I know, but it’s progress none the less. At this point, I’d be nearly insane to expect this to work with NVIDIA out the gate :/
What happened to Nvidia open sourcing their graphics driver last year? It seems like nothing came out of it. I know the userland is still closed, but wasn’t there an effort to include the driver in Mesa?
I’m not too sure, but I wish there was more action from the code being open sourced. I remember reading a little while back some newer code was leaked for NVIDIA as well, but pretty much the similar issue as there hasn’t been too much done with the info as far as I know.
I have an NVIDIA card on X11 and just enabled it. I’ll keep you informed ^^.
Yes please :)
6 days in, no crash yet.
So I just installed the latest version of Steam on Arch Linux and whenever I start it up it has a popup saying “Failure - invalid app configuration”. After I close the popup, I’m able to access Steam normally, but I’d rather not have to do that on every startup.
Anyone having the same issue?
According to the archlinux wiki:
“If you are trying to run a native game using Proton but get a Steam compatibility tool error immediately after starting the game, you might have to reinstall the runtime.
- Navigate to your Steam library.
- In the dropdown above your game list check the Tools option to make them visible.
- Search for Proton, right click on each installed tool, visit Properties, open the Local files tab and click Verify integrity of tool files for each entry.
- Search for Steam Linux Runtime and repeat the same procedure. If none are available, install the latest Steam Linux Runtime - Soldier.”
Link: https://wiki.archlinux.org/title/Steam/Troubleshooting
So the weird thing is that this issue was happening as soon as I opened the Steam client. I wasn’t even trying to launch a game.

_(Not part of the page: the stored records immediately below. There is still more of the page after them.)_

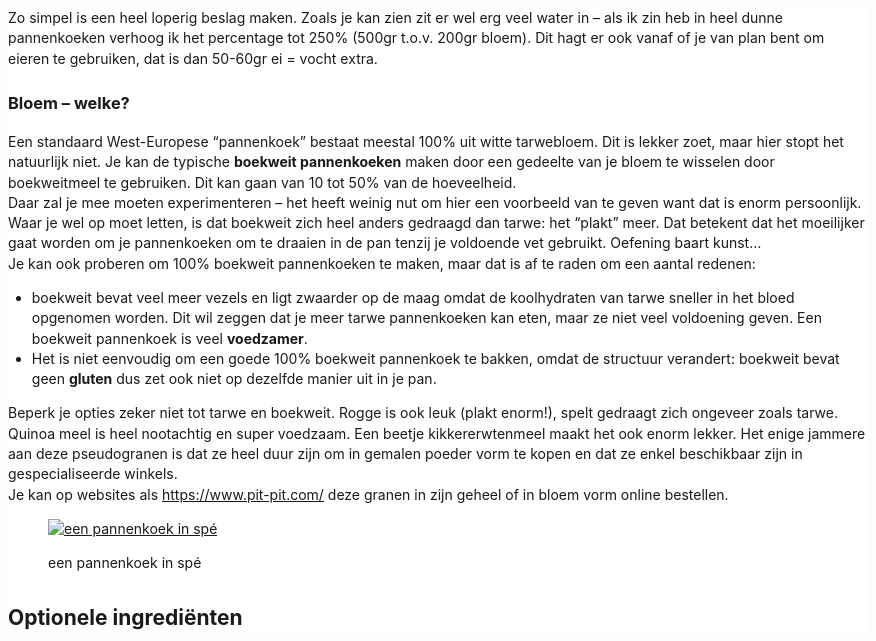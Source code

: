 <tr>
<td >
</span><span style="line-height: 1.6471;"></td> </tr> </tbody></table></div></span></p> 

<p>
  Zo simpel is een heel loperig beslag maken. Zoals je kan zien zit er wel erg veel water in &#8211; als ik zin heb in heel dunne pannenkoeken verhoog ik het percentage tot 250% (500gr t.o.v. 200gr bloem). Dit hagt er ook vanaf of je van plan bent om eieren te gebruiken, dat is dan 50-60gr ei = vocht extra.
</p>

<h3>
  Bloem &#8211; welke?
</h3>

<p>
  Een standaard West-Europese &#8220;pannenkoek&#8221; bestaat meestal 100% uit witte tarwebloem. Dit is lekker zoet, maar hier stopt het natuurlijk niet. Je kan de typische <strong>boekweit pannenkoeken</strong> maken door een gedeelte van je bloem te wisselen door boekweitmeel te gebruiken. Dit kan gaan van 10 tot 50% van de hoeveelheid.<br /> Daar zal je mee moeten experimenteren &#8211; het heeft weinig nut om hier een voorbeeld van te geven want dat is enorm persoonlijk. Waar je wel op moet letten, is dat boekweit zich heel anders gedraagd dan tarwe: het &#8220;plakt&#8221; meer. Dat betekent dat het moeilijker gaat worden om je pannenkoeken om te draaien in de pan tenzij je voldoende vet gebruikt. Oefening baart kunst&#8230;<br /> Je kan ook proberen om 100% boekweit pannenkoeken te maken, maar dat is af te raden om een aantal redenen:
</p>

<ul>
  <li>
    boekweit bevat veel meer vezels en ligt zwaarder op de maag omdat de koolhydraten van tarwe sneller in het bloed opgenomen worden. Dit wil zeggen dat je meer tarwe pannenkoeken kan eten, maar ze niet veel voldoening geven. Een boekweit pannenkoek is veel <strong>voedzamer</strong>.
  </li>
  <li>
    Het is niet eenvoudig om een goede 100% boekweit pannenkoek te bakken, omdat de structuur verandert: boekweit bevat geen <strong>gluten</strong> dus zet ook niet op dezelfde manier uit in je pan.
  </li>
</ul>

<p>
  Beperk je opties zeker niet tot tarwe en boekweit. Rogge is ook leuk (plakt enorm!), spelt gedraagt zich ongeveer zoals tarwe. Quinoa meel is heel nootachtig en super voedzaam. Een beetje kikkererwtenmeel maakt het ook enorm lekker. Het enige jammere aan deze pseudogranen is dat ze heel duur zijn om in gemalen poeder vorm te kopen en dat ze enkel beschikbaar zijn in gespecialiseerde winkels.<br /> Je kan op websites als <a href="https://www.pit-pit.com/" target="_blank">https://www.pit-pit.com/</a> deze granen in zijn geheel of in bloem vorm online bestellen.
</p><figure id="attachment_883" style="width: 660px" class="wp-caption aligncenter">

<a href="http://www.redzuurdesem.be/wp-content/uploads/2015/06/MG_0770.jpg"><img class="size-large wp-image-883" src="http://www.redzuurdesem.be/wp-content/uploads/2015/06/MG_0770-1024x683.jpg" alt="een pannenkoek in spé" width="660" height="440" srcset="http://www.redzuurdesem.be/wp-content/uploads/2015/06/MG_0770.jpg 1024w, http://www.redzuurdesem.be/wp-content/uploads/2015/06/MG_0770-300x200.jpg 300w" sizes="(max-width: 660px) 100vw, 660px" /></a><figcaption class="wp-caption-text">een pannenkoek in spé</figcaption></figure> 

<h2>
  Optionele ingrediënten
</h2>

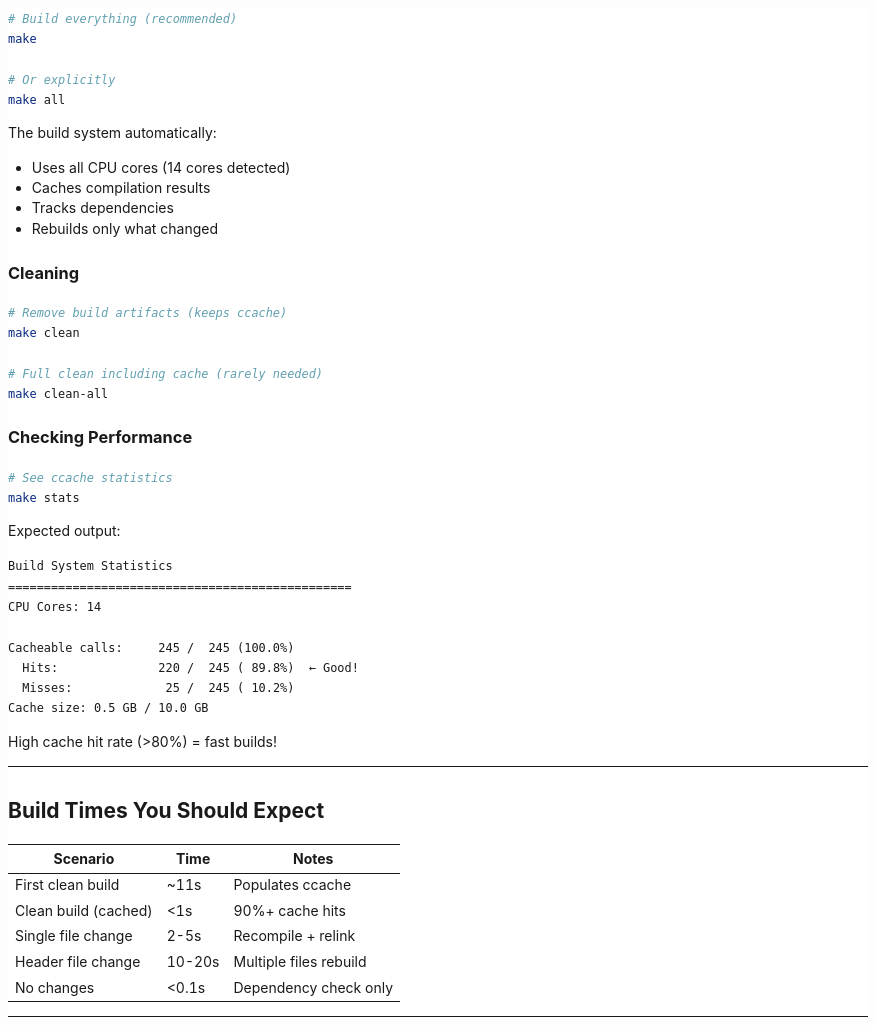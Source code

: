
 ```bash
# Build everything (recommended)
make

# Or explicitly
make all
```

The build system automatically:
- Uses all CPU cores (14 cores detected)
- Caches compilation results
- Tracks dependencies
- Rebuilds only what changed

### Cleaning

```bash
# Remove build artifacts (keeps ccache)
make clean

# Full clean including cache (rarely needed)
make clean-all
```

### Checking Performance

```bash
# See ccache statistics
make stats
```

Expected output:
```
Build System Statistics
================================================
CPU Cores: 14

Cacheable calls:     245 /  245 (100.0%)
  Hits:              220 /  245 ( 89.8%)  ← Good!
  Misses:             25 /  245 ( 10.2%)
Cache size: 0.5 GB / 10.0 GB
```

High cache hit rate (>80%) = fast builds!

---

## Build Times You Should Expect

| Scenario | Time | Notes |
|----------|------|-------|
| First clean build | ~11s | Populates ccache |
| Clean build (cached) | <1s | 90%+ cache hits |
| Single file change | 2-5s | Recompile + relink |
| Header file change | 10-20s | Multiple files rebuild |
| No changes | <0.1s | Dependency check only |

---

But in any case, what I did was I installed the
steam-native-runtime
package, uninstalled it, and now the regularsteam
client doesn’t show that error anymore. I’m not quite sure what made it work.However, it seems like I have a new issue. When I start the client, the Store page is completely black, and stays that way until I click on some other tab, and then I click back to the Store tab, upon which the Store page does load.
I know it may sound super basic, because it is. But I’ve learned basic is always a solid 1st fix attempt with Linux…I’d just reinstall the whole thing top to bottom. Recently had an update on my OS which kept failing (days), so eventually I reinstalled the associated packages from top to bottom then boom, update and restart to install. I see it kinda as a “did you power off and power back on the machine” IT tip though lol
Edit: In most distro’s, instead of “sudo install xxx” it’s “sudo reinstall xxx”
You don’t lose any of data in my experience, plus it can fix an array of problems!